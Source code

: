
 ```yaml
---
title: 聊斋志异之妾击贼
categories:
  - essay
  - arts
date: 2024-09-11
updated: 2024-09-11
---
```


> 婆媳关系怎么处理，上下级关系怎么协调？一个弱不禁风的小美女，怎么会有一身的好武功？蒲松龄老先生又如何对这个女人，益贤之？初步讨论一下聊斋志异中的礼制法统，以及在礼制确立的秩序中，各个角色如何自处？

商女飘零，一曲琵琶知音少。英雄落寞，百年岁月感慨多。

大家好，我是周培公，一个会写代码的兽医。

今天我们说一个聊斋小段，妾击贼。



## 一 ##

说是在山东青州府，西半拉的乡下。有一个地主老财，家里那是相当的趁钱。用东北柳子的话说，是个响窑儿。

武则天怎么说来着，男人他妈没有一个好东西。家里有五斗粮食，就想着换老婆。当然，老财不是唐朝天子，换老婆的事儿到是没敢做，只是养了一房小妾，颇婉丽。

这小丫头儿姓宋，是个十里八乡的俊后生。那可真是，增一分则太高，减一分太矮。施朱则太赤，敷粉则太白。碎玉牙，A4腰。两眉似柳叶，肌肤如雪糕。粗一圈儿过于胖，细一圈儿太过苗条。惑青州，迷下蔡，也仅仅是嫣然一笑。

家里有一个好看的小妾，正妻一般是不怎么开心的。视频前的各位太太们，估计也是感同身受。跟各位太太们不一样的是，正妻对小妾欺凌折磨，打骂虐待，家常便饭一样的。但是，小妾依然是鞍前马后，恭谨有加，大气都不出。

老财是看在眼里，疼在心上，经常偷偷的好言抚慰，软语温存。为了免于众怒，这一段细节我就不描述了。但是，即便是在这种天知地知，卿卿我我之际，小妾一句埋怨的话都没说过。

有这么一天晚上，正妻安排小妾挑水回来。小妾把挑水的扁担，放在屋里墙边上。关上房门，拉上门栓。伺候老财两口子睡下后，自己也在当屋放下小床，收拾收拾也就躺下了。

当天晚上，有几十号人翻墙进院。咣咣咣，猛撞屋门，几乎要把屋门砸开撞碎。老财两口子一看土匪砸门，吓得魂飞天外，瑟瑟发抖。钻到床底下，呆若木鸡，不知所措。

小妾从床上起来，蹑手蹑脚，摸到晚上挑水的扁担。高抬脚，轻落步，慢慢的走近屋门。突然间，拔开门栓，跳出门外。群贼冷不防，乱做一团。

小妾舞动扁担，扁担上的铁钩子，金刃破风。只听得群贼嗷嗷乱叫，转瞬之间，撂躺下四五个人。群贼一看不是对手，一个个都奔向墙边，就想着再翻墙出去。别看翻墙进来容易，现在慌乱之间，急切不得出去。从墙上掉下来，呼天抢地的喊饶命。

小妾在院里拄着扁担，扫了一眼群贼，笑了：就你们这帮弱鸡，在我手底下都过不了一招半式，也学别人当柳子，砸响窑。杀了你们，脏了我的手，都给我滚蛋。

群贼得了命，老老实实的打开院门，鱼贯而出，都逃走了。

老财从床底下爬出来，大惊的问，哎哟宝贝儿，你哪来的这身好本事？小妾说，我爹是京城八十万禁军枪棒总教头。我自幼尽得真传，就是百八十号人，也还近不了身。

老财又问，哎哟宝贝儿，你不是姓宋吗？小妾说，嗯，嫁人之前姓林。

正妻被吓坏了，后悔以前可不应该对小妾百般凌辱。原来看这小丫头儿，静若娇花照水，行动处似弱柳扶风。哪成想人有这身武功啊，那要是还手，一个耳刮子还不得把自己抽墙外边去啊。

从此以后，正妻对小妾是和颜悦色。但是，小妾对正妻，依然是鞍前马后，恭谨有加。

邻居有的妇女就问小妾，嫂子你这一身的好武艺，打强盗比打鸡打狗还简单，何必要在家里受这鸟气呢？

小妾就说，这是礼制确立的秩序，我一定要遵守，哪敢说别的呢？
——————
Task statement.
Take each line of the material that contains the word "哎哟宝贝儿" and list it.

Result.
老财从床底下爬出来，大惊的问，哎哟宝贝儿，你哪来的这身好本事？小妾说，我爹是京城八十万禁军枪棒总教头。我自幼尽得真传，就是百八十号人，也还近不了身。
老财又问，哎哟宝贝儿，你不是姓宋吗？小妾说，嗯，嫁人之前姓林。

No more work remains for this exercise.